## WORK REQUIRED
Everything from the opening line of the listing below to the line that has "opencv-python - pip install opencv-python", inclusive, should be returned exactly, except the pictures.

## DATA SUPPLIED
-- Opening Marker --
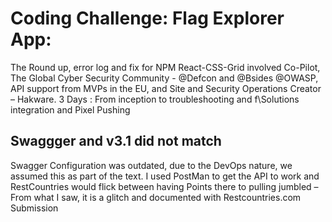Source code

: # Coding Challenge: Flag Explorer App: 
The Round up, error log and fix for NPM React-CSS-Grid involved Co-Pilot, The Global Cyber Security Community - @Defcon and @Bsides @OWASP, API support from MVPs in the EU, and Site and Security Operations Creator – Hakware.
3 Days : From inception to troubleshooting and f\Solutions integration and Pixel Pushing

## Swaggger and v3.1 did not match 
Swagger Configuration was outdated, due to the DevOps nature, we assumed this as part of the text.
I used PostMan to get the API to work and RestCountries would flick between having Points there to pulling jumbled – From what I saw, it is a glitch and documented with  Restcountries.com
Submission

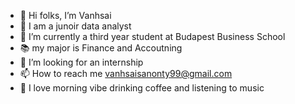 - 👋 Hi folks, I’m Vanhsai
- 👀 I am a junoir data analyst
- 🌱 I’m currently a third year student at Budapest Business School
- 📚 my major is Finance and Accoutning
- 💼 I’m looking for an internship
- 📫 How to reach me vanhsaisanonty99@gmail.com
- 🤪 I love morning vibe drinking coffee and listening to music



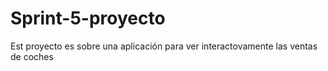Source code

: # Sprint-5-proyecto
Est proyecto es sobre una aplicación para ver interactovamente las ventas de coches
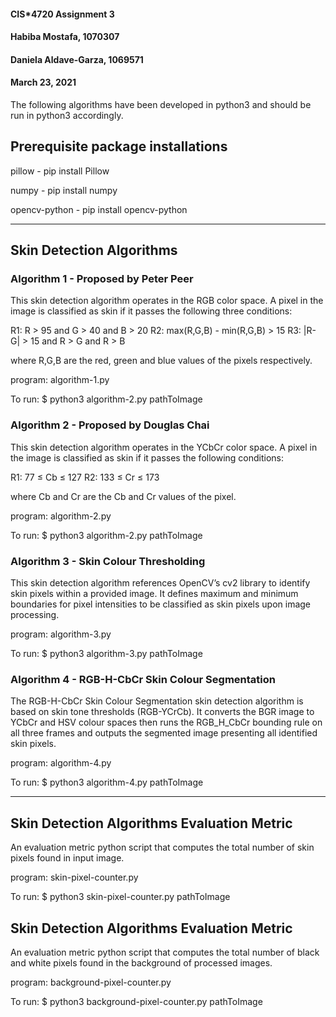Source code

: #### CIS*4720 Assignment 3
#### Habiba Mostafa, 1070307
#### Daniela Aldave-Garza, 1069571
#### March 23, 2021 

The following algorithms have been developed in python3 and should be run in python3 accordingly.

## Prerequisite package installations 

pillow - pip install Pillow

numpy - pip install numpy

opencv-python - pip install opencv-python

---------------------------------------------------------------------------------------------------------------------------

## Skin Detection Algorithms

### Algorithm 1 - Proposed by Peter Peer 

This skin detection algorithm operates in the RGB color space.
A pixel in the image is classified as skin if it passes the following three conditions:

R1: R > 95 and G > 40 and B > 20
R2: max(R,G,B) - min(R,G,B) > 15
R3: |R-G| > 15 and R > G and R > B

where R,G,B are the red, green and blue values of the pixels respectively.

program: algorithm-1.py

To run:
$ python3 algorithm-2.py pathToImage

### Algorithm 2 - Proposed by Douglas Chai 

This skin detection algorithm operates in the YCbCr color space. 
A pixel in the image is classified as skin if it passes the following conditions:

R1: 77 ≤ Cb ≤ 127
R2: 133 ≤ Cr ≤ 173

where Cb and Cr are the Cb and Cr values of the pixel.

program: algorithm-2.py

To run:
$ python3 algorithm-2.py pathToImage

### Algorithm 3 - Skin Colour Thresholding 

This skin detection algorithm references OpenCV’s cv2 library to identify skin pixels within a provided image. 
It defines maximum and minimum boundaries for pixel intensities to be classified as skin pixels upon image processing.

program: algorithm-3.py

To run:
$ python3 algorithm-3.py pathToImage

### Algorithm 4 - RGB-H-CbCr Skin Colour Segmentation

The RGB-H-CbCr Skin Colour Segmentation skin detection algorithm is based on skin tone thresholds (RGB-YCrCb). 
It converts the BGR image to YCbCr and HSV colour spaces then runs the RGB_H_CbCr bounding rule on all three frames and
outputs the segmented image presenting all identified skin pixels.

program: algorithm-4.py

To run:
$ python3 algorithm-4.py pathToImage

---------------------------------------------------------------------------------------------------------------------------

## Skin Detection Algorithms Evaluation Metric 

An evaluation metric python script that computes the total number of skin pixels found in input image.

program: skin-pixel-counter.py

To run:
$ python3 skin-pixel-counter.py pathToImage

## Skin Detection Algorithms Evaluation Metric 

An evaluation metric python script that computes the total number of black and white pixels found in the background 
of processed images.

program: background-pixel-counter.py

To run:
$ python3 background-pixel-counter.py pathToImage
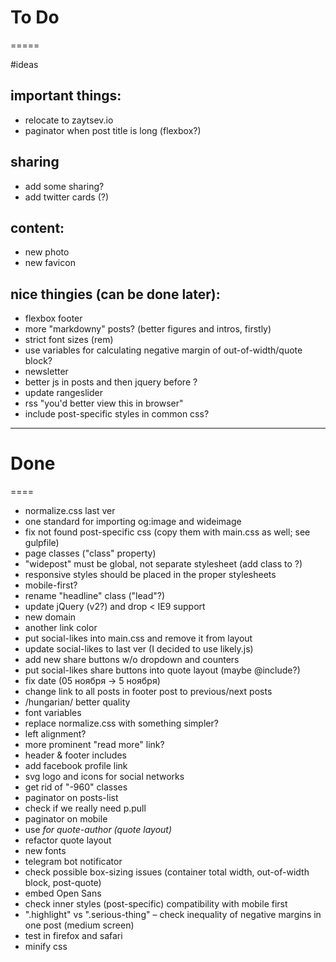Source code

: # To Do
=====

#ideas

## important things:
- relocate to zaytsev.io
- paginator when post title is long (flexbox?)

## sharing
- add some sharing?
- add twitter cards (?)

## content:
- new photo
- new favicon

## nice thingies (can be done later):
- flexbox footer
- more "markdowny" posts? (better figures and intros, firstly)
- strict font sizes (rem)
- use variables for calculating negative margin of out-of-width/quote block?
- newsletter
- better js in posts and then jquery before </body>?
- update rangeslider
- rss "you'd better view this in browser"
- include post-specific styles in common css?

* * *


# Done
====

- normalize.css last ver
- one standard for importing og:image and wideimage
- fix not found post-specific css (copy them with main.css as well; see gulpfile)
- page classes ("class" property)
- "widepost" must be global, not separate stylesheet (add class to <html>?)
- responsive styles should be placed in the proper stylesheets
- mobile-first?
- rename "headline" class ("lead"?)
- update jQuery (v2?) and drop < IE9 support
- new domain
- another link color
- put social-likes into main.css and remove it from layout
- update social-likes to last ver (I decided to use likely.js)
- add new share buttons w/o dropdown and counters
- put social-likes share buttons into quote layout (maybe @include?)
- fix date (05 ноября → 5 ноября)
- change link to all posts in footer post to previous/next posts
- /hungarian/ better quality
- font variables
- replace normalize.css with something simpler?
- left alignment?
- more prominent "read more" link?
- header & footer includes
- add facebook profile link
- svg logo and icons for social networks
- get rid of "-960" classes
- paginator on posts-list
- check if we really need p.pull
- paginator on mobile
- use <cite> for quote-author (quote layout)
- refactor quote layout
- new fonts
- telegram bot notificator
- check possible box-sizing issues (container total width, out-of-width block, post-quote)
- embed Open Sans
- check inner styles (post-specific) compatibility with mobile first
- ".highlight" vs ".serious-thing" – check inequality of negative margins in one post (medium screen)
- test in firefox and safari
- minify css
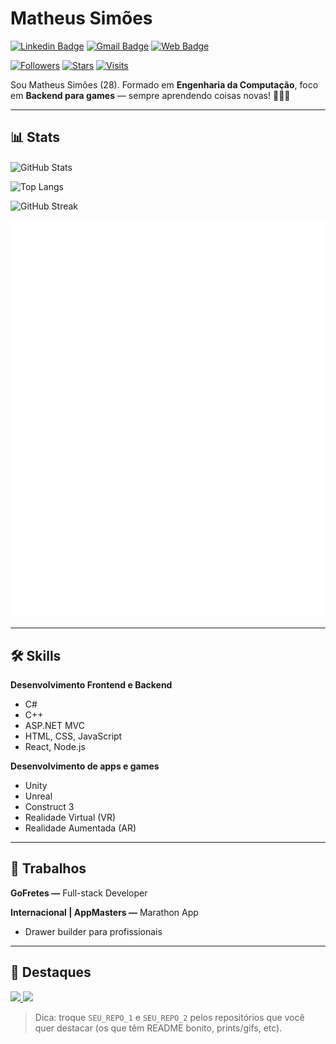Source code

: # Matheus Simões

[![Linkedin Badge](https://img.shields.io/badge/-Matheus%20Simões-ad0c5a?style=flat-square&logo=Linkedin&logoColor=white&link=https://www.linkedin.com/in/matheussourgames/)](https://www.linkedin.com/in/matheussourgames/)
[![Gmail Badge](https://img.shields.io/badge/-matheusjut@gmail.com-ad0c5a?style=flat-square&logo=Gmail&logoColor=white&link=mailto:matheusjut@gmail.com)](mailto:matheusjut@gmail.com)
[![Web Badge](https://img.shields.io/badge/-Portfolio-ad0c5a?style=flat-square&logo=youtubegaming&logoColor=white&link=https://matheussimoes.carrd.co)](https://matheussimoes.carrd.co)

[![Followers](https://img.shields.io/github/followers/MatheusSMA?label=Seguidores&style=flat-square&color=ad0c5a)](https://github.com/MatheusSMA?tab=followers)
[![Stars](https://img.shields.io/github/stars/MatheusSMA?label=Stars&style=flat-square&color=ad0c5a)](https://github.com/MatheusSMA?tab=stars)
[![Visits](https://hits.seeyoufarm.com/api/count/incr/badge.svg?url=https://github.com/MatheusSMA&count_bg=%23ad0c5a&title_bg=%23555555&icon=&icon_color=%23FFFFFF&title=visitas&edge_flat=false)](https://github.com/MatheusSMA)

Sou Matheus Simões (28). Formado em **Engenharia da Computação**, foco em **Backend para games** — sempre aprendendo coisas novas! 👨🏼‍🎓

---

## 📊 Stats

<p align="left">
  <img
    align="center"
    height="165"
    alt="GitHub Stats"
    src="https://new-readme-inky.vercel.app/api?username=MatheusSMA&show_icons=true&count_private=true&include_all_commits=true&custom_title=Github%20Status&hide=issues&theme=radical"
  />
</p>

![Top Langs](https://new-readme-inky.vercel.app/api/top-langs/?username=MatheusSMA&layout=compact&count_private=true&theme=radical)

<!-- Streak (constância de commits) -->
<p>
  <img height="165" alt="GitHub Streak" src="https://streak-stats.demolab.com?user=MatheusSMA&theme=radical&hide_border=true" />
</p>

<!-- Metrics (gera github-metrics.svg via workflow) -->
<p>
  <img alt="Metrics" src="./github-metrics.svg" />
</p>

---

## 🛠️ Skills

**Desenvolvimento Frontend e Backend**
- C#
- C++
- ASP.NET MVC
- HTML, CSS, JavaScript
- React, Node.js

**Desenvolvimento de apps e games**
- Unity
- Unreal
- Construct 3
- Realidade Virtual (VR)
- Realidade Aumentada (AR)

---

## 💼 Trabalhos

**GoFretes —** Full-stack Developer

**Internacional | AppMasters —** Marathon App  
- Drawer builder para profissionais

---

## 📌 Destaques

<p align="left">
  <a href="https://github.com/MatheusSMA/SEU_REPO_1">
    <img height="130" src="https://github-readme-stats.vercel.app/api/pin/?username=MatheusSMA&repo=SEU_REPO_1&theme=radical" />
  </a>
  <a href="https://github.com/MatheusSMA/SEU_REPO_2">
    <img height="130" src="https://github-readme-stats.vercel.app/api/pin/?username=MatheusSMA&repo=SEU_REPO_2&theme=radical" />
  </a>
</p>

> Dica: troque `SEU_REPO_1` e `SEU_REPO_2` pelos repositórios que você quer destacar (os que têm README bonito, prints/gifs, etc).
-- Closing Marker --
## REPLY TO THE EXERCISE
Source code

: # Coding Challenge: Flag Explorer App: 
The Round up, error log and fix for NPM React-CSS-Grid involved Co-Pilot, The Global Cyber Security Community - @Defcon and @Bsides @OWASP, API support from MVPs in the EU, and Site and Security Operations Creator – Hakware.
3 Days : From inception to troubleshooting and f\Solutions integration and Pixel Pushing

## Swaggger and v3.1 did not match 
Swagger Configuration was outdated, due to the DevOps nature, we assumed this as part of the text.
I used PostMan to get the API to work and RestCountries would flick between having Points there to pulling jumbled – From what I saw, it is a glitch and documented with  Restcountries.com
Submission

 - 👋 Hi folks, I’m Vanhsai
- 👀 I am a junoir data analyst
- 🌱 I’m currently a third year student at Budapest Business School
- 📚 my major is Finance and Accoutning
- 💼 I’m looking for an internship
- 📫 How to reach me vanhsaisanonty99@gmail.com
- 🤪 I love morning vibe drinking coffee and listening to music



Source code

: # Sprint-5-proyecto
Est proyecto es sobre una aplicación para ver interactovamente las ventas de coches
Source code

: #### CIS*4720 Assignment 3
#### Habiba Mostafa, 1070307
#### Daniela Aldave-Garza, 1069571
#### March 23, 2021 

The following algorithms have been developed in python3 and should be run in python3 accordingly.

## Prerequisite package installations 

pillow - pip install Pillow

numpy - pip install numpy

opencv-python - pip install opencv-python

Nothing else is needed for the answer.